3.1.2.1 Partition Tolerance In Partition Tolerant mode, when a cluster splits, each faction of the cluster continues operating. One faction - or the other - may not have all of the data, so an application reading data may have successful transactions stating that data is not found in the cluster. Each faction will be in the process of obeying the replication factor rules, thus replicating data, and may accept writes from clients. Application servers which read from the other faction will not see the applied writes, and may write to the same primary keys. If, at a later point, the factions rejoin, data which has been written in both factions will be detected as inconsistent. Two policies may be followed. Either Citrusleaf will 'auto-merge' the data by favoring the last write (the write with the latest server timestamp), or both copies of the data will be retained. If two copies - versions - of the data are available in the cluster, a read of this value will return both versions, allowing the application to resolve the inconsistency. The client application - the only entity with knowledge of how to resolve these differences - must then re-write the data in a consistent fashion.

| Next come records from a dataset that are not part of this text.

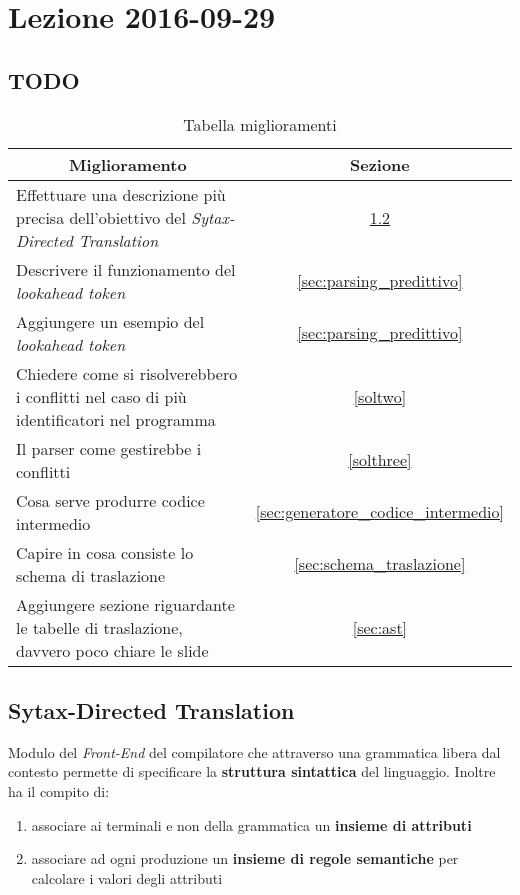 \section{Lezione 2016-09-29}
\subsection{TODO}
\begin{table}[ht]
\begin{center}
\begin{tabular}{|p{\textwidth}|c|}
\hline
\multicolumn{1}{|c|}{\textbf{Miglioramento}} & \textbf{Sezione} \\ \hline
Effettuare una descrizione più precisa dell'obiettivo del
\textit{Sytax-Directed Translation} &
\ref{sec:syntax-directed_translation}\\ \hline
Descrivere il funzionamento del \textit{lookahead token} &
\ref{sec:parsing_predittivo} \\ \hline
Aggiungere un esempio del \textit{lookahead token} &
\ref{sec:parsing_predittivo} \\ \hline
Chiedere come si risolverebbero i conflitti nel caso di più identificatori nel
programma & \ref{soltwo} \\ \hline
Il parser come gestirebbe i conflitti & \ref{solthree} \\ \hline
Cosa serve produrre codice intermedio
& \ref{sec:generatore_codice_intermedio} \\ \hline
Capire in cosa consiste lo schema di traslazione &
\ref{sec:schema_traslazione} \\ \hline
Aggiungere sezione riguardante le tabelle di traslazione, davvero poco chiare
le slide & \ref{sec:ast} \\ \hline
\end{tabular}
\end{center}
\caption{Tabella miglioramenti}
\label{tab:tab_todo}
\end{table}

\subsection{Sytax-Directed Translation}
\label{sec:syntax-directed_translation}
Modulo del \textit{Front-End} del compilatore che attraverso una grammatica
libera dal contesto permette di specificare la \textbf{struttura sintattica} del
linguaggio. Inoltre ha il compito di:
\begin{enumerate}
\item associare ai terminali e non della grammatica un \textbf{insieme di
attributi}
\item associare ad ogni produzione un \textbf{insieme di regole semantiche} per
calcolare i valori degli attributi
\end{enumerate}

3.1.2.2 High Consistency In High Consistency mode, when the cluster splits, the cluster with a minority quorum could be made to halt. This action prevents any client from receiving inconsistent data, but will reduce availability.
3.1.3 Isolation Citrusleaf implements distributed isolation techniques consisting of latches and short-term record locks to ensure isolation between multiple transactions. Therefore, when a read and a write operation for a record are pending simultaneously, they will be internally serialized before completion, though their precise ordering is not guaranteed. For enabling simple multi-record transactions, Citrusleaf supports an optimistic concurrency control scheme based on atomic conditional operations (CAS - Check and Set [10]), making the very common read-modify-write cycle safe -- without the often-crippling overhead of explicit locking. In many
simplistic data storage systems, reading a data element, modifying it, and then writing it back exposes a race condition that could lead to data corruption during highly concurrent access to the data item. For multi-key operations, one of the cluster nodes anchors the iteration operation and requests data from all the other nodes in parallel. Snapshots are taken of the indexes at various points to allow minimal lock hold times. As data is retrieved in parallel from the working nodes, it is forwarded to the client. Care is taken that the client is not overwhelmed by a flood of responses from multiple cluster nodes. Therefore, the client-server protocol has flow control features that the client uses to regulate the responses from the multiple nodes in the cluster that are working on the distributed transaction. Any client-server system suffers from the client being potentially disconnected from the server at any time. This can result in the client being unable to distinguish whether a transaction in flight has been applied or not. Recovery from this situation may be quite complex. Citrusleaf supports mechanisms for retrying writes and using a client generated unique persistent transaction identifier that enables clients to properly determine if the transaction has completed properly.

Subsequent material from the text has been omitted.